Papers filed in the ongoing lawsuit between Kentucky Speedway, International Speedway Corporation and NASCAR reveal that ISC declined at least one offer to purchase the track, because it did not mesh with the sanctioning body’s expansion plans.
In a legal brief filed Tuesday, attorneys claim that former Kentucky Speedway owner Jerry Carroll attempted to sell the track to ISC beginning in 1999 for $186 million; far more than the $78.3 million rival Speedway Motorsports, Inc., paid for the track earlier this year. ISC declined the offer, saying that a race in that market “would not further NASCAR’s expansion goals.”
Attorneys also repeated their longstanding contention that as a private company, NASCAR has the right to choose where and when it races, saying NASCAR and ISC did not violate antitrust laws by denying a race to Kentucky Speedway. Final arguments have yet to be filed by either side, meaning that hearings will likely not begin until January of next year, at the earliest.
In an interesting aside, figures cited in this week’s filing claim that in 206, a NASCAR Sprint Cup Series race was worth $6.51 million to a track operator.

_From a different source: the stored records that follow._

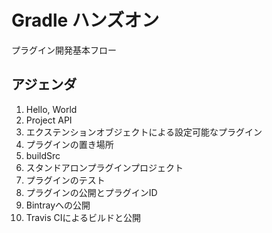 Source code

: # Gradle ハンズオン

プラグイン開発基本フロー

## アジェンダ

1. Hello, World
1. Project API
1. エクステンションオブジェクトによる設定可能なプラグイン
1. プラグインの置き場所
  1. buildSrc
  1. スタンドアロンプラグインプロジェクト
1. プラグインのテスト
1. プラグインの公開とプラグインID
1. Bintrayへの公開
1. Travis CIによるビルドと公開

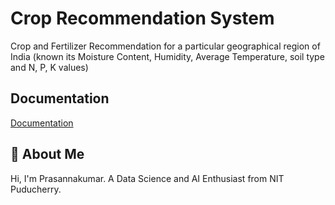 
# Crop Recommendation System

Crop and Fertilizer Recommendation for a particular geographical region of India (known its Moisture Content, Humidity, Average Temperature, soil type and N, P, K values) 





## Documentation

[Documentation](https://linktodocumentation)


## 🚀 About Me
Hi, I'm Prasannakumar. A Data Science and AI Enthusiast from NIT Puducherry.

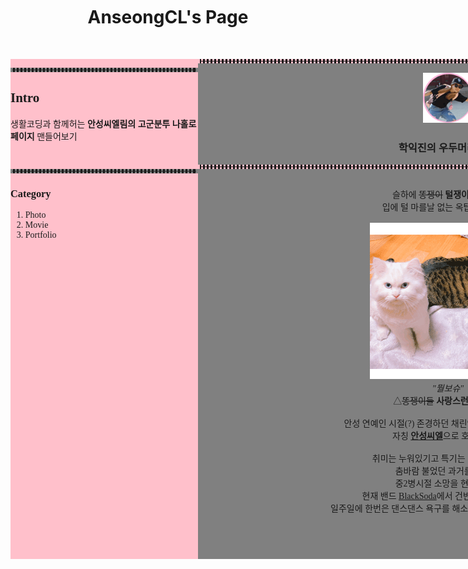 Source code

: <!doctype html>
<html lang="en">
 <head>
  <meta charset="UTF-8">
  <meta name="Generator" content="EditPlus®">
  <meta name="Author" content="">
  <meta name="Keywords" content="">
  <meta name="Description" content="">

  <title>AnseongCL's Page - Welcome</title>
  <style type="text/css">
  #a{width:300px;height:800px;background-color:pink;float:left;}
  #b{width:1100px;height:800px;background-color:gray;float:center;}
</style>

<div style="text-align:center">
 <p style="margin-top:50px;" >
<h1>AnseongCL's Page</h1>
 <p style="margin-top:50px;" >
</div>
 </head>
 <body>
 <font face="나눔고딕">
 <div id="a">

 <hr style="border:dotted 3px gray;">
 <p style="margin-top:15px;" >
 <h2>Intro</h2>
생활코딩과 함께허는 <b>안성씨엘림의 고군분투 나홀로 페이지</b> 맨들어보기
  <p style="margin-top:43px;" >
 <hr style="border:dotted 3px gray;">
 <p style="margin-top:20px;" >
<h3>Category</h3>
 <ol>
 <li>Photo</li>
 <li>Movie</li>
 <li>Portfolio</li>
 </ol>
</div>

<div id="b" style="text-align:center">
<p style="margin-top:15px;" >
<hr style="border:dotted 3px pink;">
<p style="margin-top:15px;" >
<img src="https://github.com/YooSuJin/AnseongCL-s-Page/blob/master/udumari_1.png?raw=true" width=80px;>
<h3>학익진의 우두머리 소개</h3>
<p style="margin-top:15px;" >
<hr style="border:dotted 3px pink;">
<p style="margin-top:30px;" >
슬하에 <strike> 똥쟁이</strike> <strong>털쟁이</strong> 두마리와 <br>입에 털 마를날 없는 옥탑 칩거생활중
<br><br>
<img src="https://github.com/YooSuJin/AnseongCL-s-Page/blob/master/cat250x250.png?raw=true"width=250px;><br>
<i>"뭘보슈"</i><br> △<strike>똥쟁이들</strike> <strong>사랑스런 털쟁이들</strong> <br>
<br>
안성 연예인 시절(?) 존경하던 채린언니를 본받고싶던 맴에 <br>자칭 <strong><u>안성씨엘</u></strong>으로 호를 명명함
<br><br>
취미는 누워있기고 특기는 맥주빨리마시기
<br>
춤바람 불었던 과거를 청산 후 <br>중2병시절 소망을 현실화하며 <br>현재 밴드 <u>BlackSoda</u>에서 건반 더듬기를 시전중.
<br>
일주일에 한번은 댄스댄스 욕구를 해소하고자 힙합 클래스 수강중.
</div>

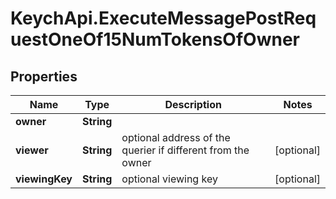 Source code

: # KeychApi.ExecuteMessagePostRequestOneOf15NumTokensOfOwner

## Properties

Name | Type | Description | Notes
------------ | ------------- | ------------- | -------------
**owner** | **String** |  | 
**viewer** | **String** | optional address of the querier if different from the owner | [optional] 
**viewingKey** | **String** | optional viewing key | [optional]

Benson Moving?: ESPN.com reported today that NASCAR Craftsman Truck Series point leader Johnny Benson will leave Bill Davis Racing at the end of this season.
Spokespersons for Bill Davis Racing declined to comment on the story, which cited a source close to Benson. The team did announce yesterday that 19-year old Tayler Malsam will drive a fourth Toyota Tundra for them on the Truck Series next year.
Benson has made no announcement about his 2009 plans, but has hinted that retirement could be an option. The 1995 NASCAR Nationwide Series champion will join us Thursday on Sirius Speedway.
Hendrick Layoffs:The economic downturn has reached the doorstep of NASCAR’s top team, as Hendrick Motorsports underwent what is being termed "a modest round of layoffs" this week that included Jimmie Johnson's spotter, Stevie Reeves. Reeves confirmed Tuesday that he has been informed that he will not return to the #48 team next season, and has already been contacted by other teams about the 2009 campaign. Reeves will spot for Johnson in the final two races at Phoenix and Homestead-Miami Speedways.
And Finally: O'Reilly Auto Parts has signed an exclusive, multi-year agreement to become the Official Auto Parts Retailer of NASCAR. The agreement allows for O'Reilly Auto Parts to utilize NASCAR marks and marketing programs in its stores and related media. O'Reilly will become a contingency sponsor, and provide season-ending awards in both the NASCAR Sprint Cup Series and NASCAR Camping World Truck Series. The auto parts chain sponsored six NASCAR races this season, including Sprint Cup and Nationwide Series events at Texas and Phoenix.